[<prev] [next>] [thread-next>] [day] [month] [year] [list]
Message-ID: <SJ0PR04MB7248C599DE6F006F94997CF180C39@SJ0PR04MB7248.namprd04.prod.outlook.com>
Date: Sat, 14 Jan 2023 15:53:22 +0800
From: Roland <kernel.pwn@...look.com>
To: mingo@...hat.com
Cc: peterz@...radead.org, juri.lelli@...hat.com,
vincent.guittot@...aro.org, dietmar.eggemann@....com,
rostedt@...dmis.org, bsegall@...gle.com, mgorman@...e.de,
bristot@...hat.com, vschneid@...hat.com, ast@...nel.org,
daniel@...earbox.net, andrii@...nel.org, martin.lau@...ux.dev,
song@...nel.org, yhs@...com, john.fastabend@...il.com,
kpsingh@...nel.org, sdf@...gle.com, haoluo@...gle.com,
jolsa@...nel.org, mhiramat@...nel.org,
linux-kernel@...r.kernel.org, bpf@...r.kernel.org,
kernel.pwn@...look.com
Subject: [PATCH] bpf: Add CONFIG_BPF_HELPER_STRICT
In container environment, ebpf helpers could be used maliciously to
leak information, DOS, even escape from containers.
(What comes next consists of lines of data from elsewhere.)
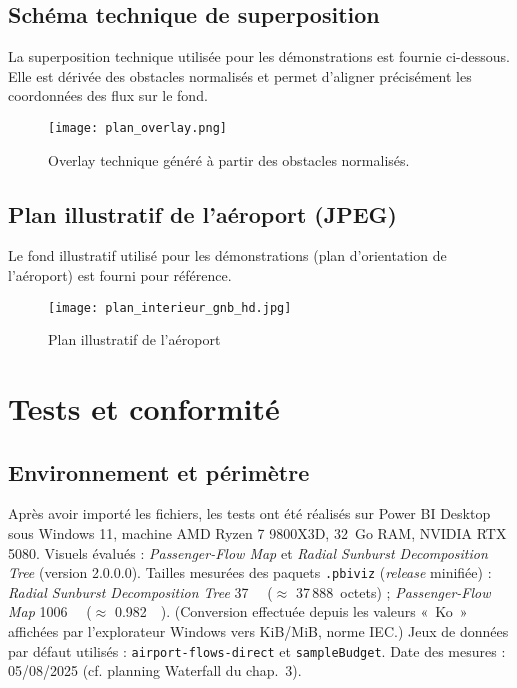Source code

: \subsection{Schéma technique de superposition}
La superposition technique utilisée pour les démonstrations est fournie ci-dessous. 
Elle est dérivée des obstacles normalisés et permet d'aligner précisément les coordonnées des flux sur le fond.

\begin{figure}[h]
  \centering
  \texttt{[image: plan\_overlay.png]}
  \caption{Overlay technique généré à partir des obstacles normalisés.}
  \label{fig:a2-overlay}
\end{figure}

\subsection{Plan illustratif de l'aéroport (JPEG)}
Le fond illustratif utilisé pour les démonstrations (plan d’orientation de l’aéroport) est fourni pour référence.

\begin{figure}[h]
  \centering
  \texttt{[image: plan\_interieur\_gnb\_hd.jpg]}
  \caption{Plan illustratif de l'aéroport}
  \label{fig:a2-plan-jpeg}
\end{figure}

\section{Tests et conformité}
\label{ann:a3-tests}

\subsection{Environnement et périmètre}
Après avoir importé les fichiers, les tests ont été réalisés sur Power BI Desktop sous Windows 11, machine AMD Ryzen 7 9800X3D, 32~Go RAM, NVIDIA RTX 5080. 
Visuels évalués : \textit{Passenger-Flow Map} et \textit{Radial Sunburst Decomposition Tree} (version 2.0.0.0). 
Tailles mesurées des paquets \texttt{.pbiviz} (\textit{release} minifiée) : \textit{Radial Sunburst Decomposition Tree} \SI{37}{\kibi\byte} (\(\approx\) 37\,888~octets) ; \textit{Passenger-Flow Map} \SI{1006}{\kibi\byte} (\(\approx\) \SI{0.982}{\mebi\byte}). 
(Conversion effectuée depuis les valeurs «~Ko~» affichées par l’explorateur Windows vers KiB/MiB, norme IEC.) 
Jeux de données par défaut utilisés : \texttt{airport-flows-direct} et \texttt{sampleBudget}. 
Date des mesures : 05/08/2025 (cf. planning Waterfall du chap.~3).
CONFIG_BPF_HELPER_STRICT is as a mitigation of it.
Related Link: https://rolandorange.zone/report.html
Signed-off-by: Roland <kernel.pwn@...look.com>
---
include/linux/kernel.h | 7 ++++++
include/linux/sched.h | 4 +++-
include/uapi/linux/bpf.h | 4 ++++
include/uapi/linux/sched.h | 4 ++++
kernel/bpf/Kconfig | 6 +++++
kernel/bpf/syscall.c | 48 +++++++++++++++++++++++++++++++++++---
kernel/fork.c | 13 +++++++++++
kernel/trace/bpf_trace.c | 29 +++++++++++++++++++++--
8 files changed, 109 insertions(+), 6 deletions(-)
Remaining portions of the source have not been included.